Feeling lighter than I had in days, I hugged myself and smiled. A picture, of course. All I needed was a picture.
Later, with the house to ourselves, we set about putting things straight. I focused on the kitchen while Jason kept to the garden. Every now and again our paths would cross. I’d place a rubbish sack next to the back door or Jason would transport a stack of stray plates to the sink. Each time it happened was a surprise. As though, until that moment, we had forgotten the other person was there. We didn’t acknowledge each other or even make eye contact; instead we’d weave and dip, hands in the air, hips sucked back, locked in a deft, silent tango.
The first time I knocked into him was by accident. We were in front of the fridge, going in opposite directions, and my elbow caught him sharp in the ribs. I didn’t apologise.
Ten minutes passed and I was busy veering a heavy saucepan onto a high shelf when he appeared with a clutch of dirty pint glasses. I made sure to lurch towards him, enough to make one of the glasses smash to the floor.

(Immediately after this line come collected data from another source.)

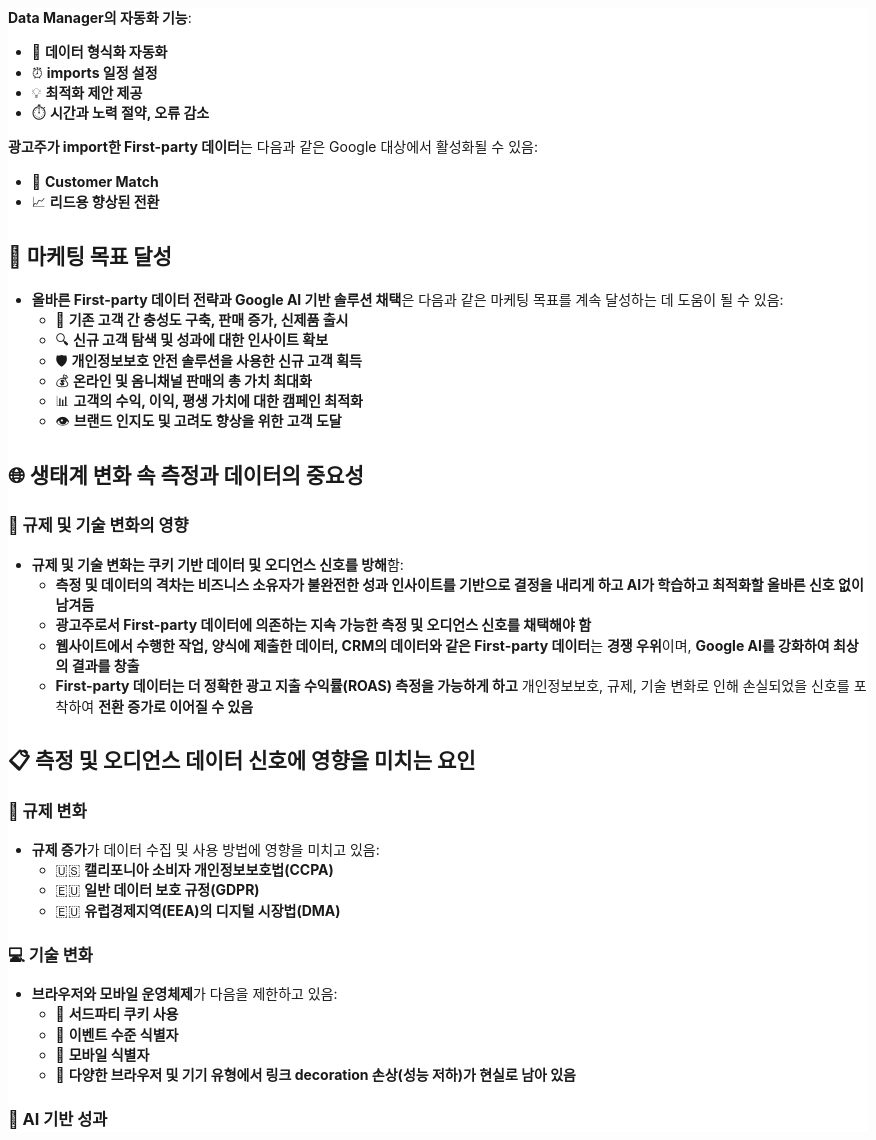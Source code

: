 **Data Manager의 자동화 기능**:
- 🔄 **데이터 형식화 자동화**
- ⏰ **imports 일정 설정**
- 💡 **최적화 제안 제공**
- ⏱️ **시간과 노력 절약, 오류 감소**

**광고주가 import한 First-party 데이터**는 다음과 같은 Google 대상에서 활성화될 수 있음:
- 👥 **Customer Match**
- 📈 **리드용 향상된 전환**

## 🎯 마케팅 목표 달성

- **올바른 First-party 데이터 전략과 Google AI 기반 솔루션 채택**은 다음과 같은 마케팅 목표를 계속 달성하는 데 도움이 될 수 있음:
    - 🔄 **기존 고객 간 충성도 구축, 판매 증가, 신제품 출시**
    - 🔍 **신규 고객 탐색 및 성과에 대한 인사이트 확보**
    - 🛡️ **개인정보보호 안전 솔루션을 사용한 신규 고객 획득**
    - 💰 **온라인 및 옴니채널 판매의 총 가치 최대화**
    - 📊 **고객의 수익, 이익, 평생 가치에 대한 캠페인 최적화**
    - 👁️ **브랜드 인지도 및 고려도 향상을 위한 고객 도달**

## 🌐 생태계 변화 속 측정과 데이터의 중요성

### 🚨 규제 및 기술 변화의 영향

- **규제 및 기술 변화는 쿠키 기반 데이터 및 오디언스 신호를 방해**함:
    - **측정 및 데이터의 격차는 비즈니스 소유자가 불완전한 성과 인사이트를 기반으로 결정을 내리게 하고 AI가 학습하고 최적화할 올바른 신호 없이 남겨둠**
    - **광고주로서 First-party 데이터에 의존하는 지속 가능한 측정 및 오디언스 신호를 채택해야 함**
    - **웹사이트에서 수행한 작업, 양식에 제출한 데이터, CRM의 데이터와 같은 First-party 데이터**는 **경쟁 우위**이며, **Google AI를 강화하여 최상의 결과를 창출**
    - **First-party 데이터는 더 정확한 광고 지출 수익률(ROAS) 측정을 가능하게 하고** 개인정보보호, 규제, 기술 변화로 인해 손실되었을 신호를 포착하여 **전환 증가로 이어질 수 있음**

## 📋 측정 및 오디언스 데이터 신호에 영향을 미치는 요인

### 📜 규제 변화

- **규제 증가**가 데이터 수집 및 사용 방법에 영향을 미치고 있음:
    - 🇺🇸 **캘리포니아 소비자 개인정보보호법(CCPA)**
    - 🇪🇺 **일반 데이터 보호 규정(GDPR)**
    - 🇪🇺 **유럽경제지역(EEA)의 디지털 시장법(DMA)**

### 💻 기술 변화

- **브라우저와 모바일 운영체제**가 다음을 제한하고 있음:
    - 🍪 **서드파티 쿠키 사용**
    - 🔢 **이벤트 수준 식별자**
    - 📱 **모바일 식별자**
    - 🔗 **다양한 브라우저 및 기기 유형에서 링크 decoration 손상(성능 저하)가 현실로 남아 있음**

### 🤖 AI 기반 성과

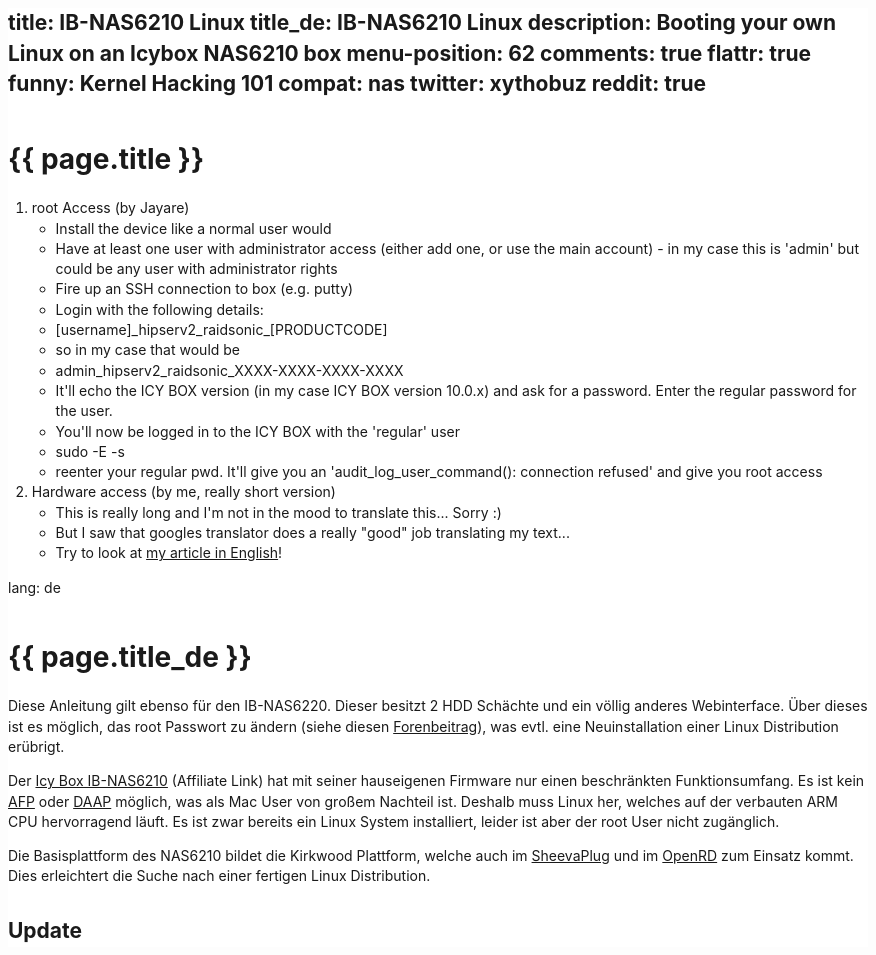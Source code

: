 title: IB-NAS6210 Linux
title_de: IB-NAS6210 Linux
description: Booting your own Linux on an Icybox NAS6210 box
menu-position: 62
comments: true
flattr: true
funny: Kernel Hacking 101
compat: nas
twitter: xythobuz
reddit: true
---

# {{ page.title }}

1.  root Access (by Jayare) 
    *   Install the device like a normal user would
    *   Have at least one user with administrator access (either add one, or use the main account) - in my case this is 'admin' but could be any user with administrator rights
    *   Fire up an SSH connection to box (e.g. putty)
    *   Login with the following details:
    *   [username]\_hipserv2\_raidsonic_[PRODUCTCODE]
    *   so in my case that would be
    *   admin\_hipserv2\_raidsonic_XXXX-XXXX-XXXX-XXXX
    *   It'll echo the ICY BOX version (in my case ICY BOX version 10.0.x) and ask for a password. Enter the regular password for the user.
    *   You'll now be logged in to the ICY BOX with the 'regular' user
    *   sudo -E -s
    *   reenter your regular pwd. It'll give you an 'audit\_log\_user_command(): connection refused' and give you root access
2.  Hardware access (by me, really short version) 
    *   This is really long and I'm not in the mood to translate this... Sorry :)
    *   But I saw that googles translator does a really "good" job translating my text...
    *   Try to look at [my article in English][1]!

 [1]: http://translate.google.de/translate?sl=de&tl=en&js=n&u=http%3A%2F%2Fwww.xythobuz.org%2Fnas.de.html

lang: de

# {{ page.title_de }}

Diese Anleitung gilt ebenso für den IB-NAS6220. Dieser besitzt 2 HDD Schächte und ein völlig anderes Webinterface. Über dieses ist es möglich, das root Passwort zu ändern (siehe diesen [Forenbeitrag][1]), was evtl. eine Neuinstallation einer Linux Distribution erübrigt.

Der [Icy Box IB-NAS6210][2] (Affiliate Link) hat mit seiner hauseigenen Firmware nur einen beschränkten Funktionsumfang. Es ist kein [AFP][3] oder [DAAP][4] möglich, was als Mac User von großem Nachteil ist. Deshalb muss Linux her, welches auf der verbauten ARM CPU hervorragend läuft. Es ist zwar bereits ein Linux System installiert, leider ist aber der root User nicht zugänglich.

Die Basisplattform des NAS6210 bildet die Kirkwood Plattform, welche auch im [SheevaPlug][5] und im [OpenRD][6] zum Einsatz kommt. Dies erleichtert die Suche nach einer fertigen Linux Distribution.

## Update


 [1]: http://forum.nas-portal.org/showthread.php?12855-Ib-nas6220-b&p=55718&viewfull=1#post55718
 [2]: http://www.amazon.de/gp/product/B003DODPGG/ref=as_li_qf_sp_asin_tl?ie=UTF8&tag=xythobuzorg-21&linkCode=as2&camp=1638&creative=6742&creativeASIN=B003DODPGG
 [3]: http://de.wikipedia.org/wiki/Apple_Filing_Protocol
 [4]: http://de.wikipedia.org/wiki/Digital_Audio_Access_Protocol
 [5]: http://de.wikipedia.org/wiki/SheevaPlug
 [6]: http://open-rd.org/
 [7]: http://sourceforge.net/projects/u-boot/
 [8]: http://simon.baatz.info/raidsonic-icy-box-ib-nas6210-my-new-sheevaplug/
 [9]: ssop28.de.html
 [10]: img/ft232plansmall.jpg
 [11]: img/ft232plan.jpg
 [12]: img/ft232fertigsmall.jpg
 [13]: img/ft232fertig.jpg
 [14]: http://schimana.net/2008/03/it/tftp-server-fuer-mac-os-x/
 [15]: http://ftp.debian.org/debian/dists/stable/main/installer-armel/current/images/kirkwood/netboot/marvell/openrd/uImage
 [16]: http://ftp.debian.org/debian/dists/stable/main/installer-armel/current/images/kirkwood/netboot/marvell/openrd/uInitrd
 [17]: http://ftp.debian.org/debian/dists/stable/main/installer-armel/current/images/kirkwood/netboot/marvell/openrd/
 [18]: http://www.debian.org/releases/stable/armel/
 [19]: http://simon.baatz.info/downloads/linux-3.1-rc9.nas6210.patch
 [20]: http://kernel-handbook.alioth.debian.org/ch-common-tasks.html
 [21]: files/linuxnas.zip
 [22]: http://netatalk.sourceforge.net/
 [23]: http://httpd.apache.org/
 [24]: http://www.mysql.de/
 [25]: http://www.php.net/
 [26]: https://github.com/jasonmc/forked-daapd
 [27]: http://www.cups.org/
 [28]: http://www.webmin.com/
 [29]: http://www.transmissionbt.com/
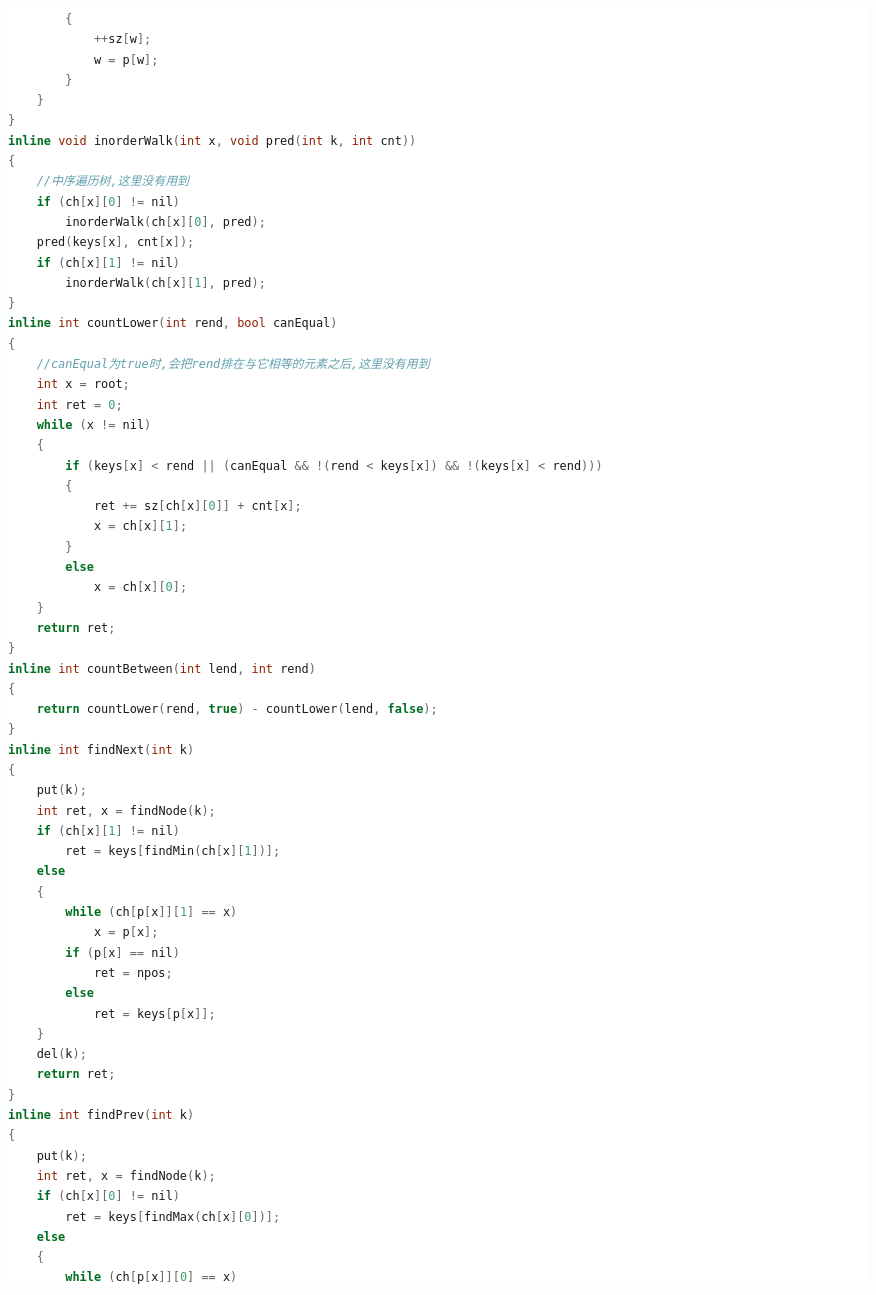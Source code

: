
 ```c
        {
            ++sz[w];
            w = p[w];
        }
    }
}
inline void inorderWalk(int x, void pred(int k, int cnt))
{
    //中序遍历树,这里没有用到
    if (ch[x][0] != nil)
        inorderWalk(ch[x][0], pred);
    pred(keys[x], cnt[x]);
    if (ch[x][1] != nil)
        inorderWalk(ch[x][1], pred);
}
inline int countLower(int rend, bool canEqual)
{
    //canEqual为true时,会把rend排在与它相等的元素之后,这里没有用到
    int x = root;
    int ret = 0;
    while (x != nil)
    {
        if (keys[x] < rend || (canEqual && !(rend < keys[x]) && !(keys[x] < rend)))
        {
            ret += sz[ch[x][0]] + cnt[x];
            x = ch[x][1];
        }
        else
            x = ch[x][0];
    }
    return ret;
}
inline int countBetween(int lend, int rend)
{
    return countLower(rend, true) - countLower(lend, false);
}
inline int findNext(int k)
{
    put(k);
    int ret, x = findNode(k);
    if (ch[x][1] != nil)
        ret = keys[findMin(ch[x][1])];
    else
    {
        while (ch[p[x]][1] == x)
            x = p[x];
        if (p[x] == nil)
            ret = npos;
        else
            ret = keys[p[x]];
    }
    del(k);
    return ret;
}
inline int findPrev(int k)
{
    put(k);
    int ret, x = findNode(k);
    if (ch[x][0] != nil)
        ret = keys[findMax(ch[x][0])];
    else
    {
        while (ch[p[x]][0] == x)
```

We stared at the shattered fragments, glittering on the tile. I held my silence. He was the first to break away, in search of the dustpan and brush.
After that he left me to it and retreated upstairs. As soon as I finished tidying, I followed him. He was in the spare room. I hovered by the closed door for a moment, listening, and then went inside.
He was standing opposite the wall of Barney’s age-progression photos. I looked down. Spread out on the floor was a collage of colour photographs. Family snaps of Barney at various ages. Seeing the images positioned next to each other like this, it was easy to grasp the dislocation between the real, historical pictures of Barney on the carpet and the imagined work of the forensic artist on the wall. I watched as Jason shifted his gaze from the wall to the floor. Up and down. Back and forwards. Over and over. I could only guess at the chasm that must exist between the two sets of images and the other, third version of Barney that Jason carried around in his head. Was that what he was trying to do now, close the gap?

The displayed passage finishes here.